The place has been beautified and decorated in a pleasing way but it is the menu that for me speaks volumes about their aspirations and aims. It is obviously and rightly very meat centric (considering their connections) and features a meat cabinet in the dining areas entrance that displays some really good looking hunks of ageing beef.
The menu highlights for both lunch and dinner are steaks and prime cuts from a T Bone to a Cote de Bouef or Fillet with the classic accompaniments. These all come with a price tag that whilst not eye watering expensive they are not such good value as perhaps lesser known cuts would be. Why not feature a Jacobs Ladder or a bavette. Especially on a lunch menu where a diner wants to eat more quickly as they are time constrained and also price sensitive.
It is a continual debate even in high end restaurants in the big metropolis that you can eat a highly accoladed meal for far better value for lunch than dinner.
The Butchers Block is really missing a trick here and need to rethink the offer. It should be a shop window for what to expect for the more formal dinner service and in particular special occasion diner.
So what did we eat – well we did not fancy a paddle (wooden board) Ploughmans, charcuterie board or fish platter but craved something a little more substantial and the burger whilst tempting had been our menu choice the day before on a visit to Windsor.
So we opted for Fish & Chips a pub classic and then a Steak and Ale Pie – both priced at £12.90 seemed to be the choice of the majority of all the other diners as the Steaks were all prices at double this amount.
A wait of just on one hour from when we had entered the place was our experience before our food arrived. It was not busy and I felt the kitchen was struggling to cope to produce what was pretty basic fare.
Fish & Chips arrived on a wooden board (a modern trend that needs to be discouraged) and was duly sent straight back to be put onto a plate as Mrs HC wanted to eat it off a hot plate!

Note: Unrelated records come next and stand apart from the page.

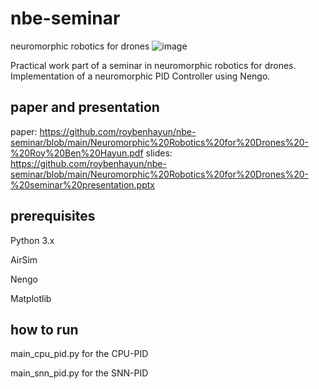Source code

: # nbe-seminar
neuromorphic robotics for drones
![image](https://github.com/roybenhayun/nbe-seminar/assets/11072478/b4beeaaa-3e64-4055-b41e-36e20ac78ecc)

Practical work part of a seminar in neuromorphic robotics for drones. Implementation of a neuromorphic PID Controller using Nengo.

## paper and presentation
paper: https://github.com/roybenhayun/nbe-seminar/blob/main/Neuromorphic%20Robotics%20for%20Drones%20-%20Roy%20Ben%20Hayun.pdf
slides: https://github.com/roybenhayun/nbe-seminar/blob/main/Neuromorphic%20Robotics%20for%20Drones%20-%20seminar%20presentation.pptx

## prerequisites
Python 3.x

AirSim

Nengo

Matplotlib


## how to run
main_cpu_pid.py for the CPU-PID

main_snn_pid.py for the SNN-PID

My Steak & Ale Pie came served in a bowl shaped plate – better than a board but again not my favourite receptacle shape as the cutlery has a tendency to fall into the centre if ever you rest it on the rim! Much was made of the fact the pastry case was short crust and the top was puff pastry and whilst tasty with a well cooked inside filling the gravy boat with extra sauce was much need as it required some extra lubrication, the accompanying mash and vegetables with it were not so pleasing.
Gritty baby carrots and then sugar snaps were nestled alongside a mash potato that had a stale flavour that was close to turning. The pie was I suspect not made in house which for £12.90 was not really good value. I was hungry so ate it and did not fancy an hours wait for a replacement.
Overall I had and expectation that this place would deliver something far better than it did. It could be described as very average and the fact they have access to high quality produce they could execute it all with more flair and imagination.
Service was also lacklustre and in need of polish. There seemed no urgency and classic example of lack of communication between the husband and wife team resulted in us being overcharged for our two small glasses of wine. Quickly rectified when pointed out however the landlord did not seem to posses the social skills to back it all up. Not a natural front of house so left us feeling it was all a bit amateurish.
It had been many years since I had been in the place and I guess it will now be many more years before I will want to make a return visit… says it all really.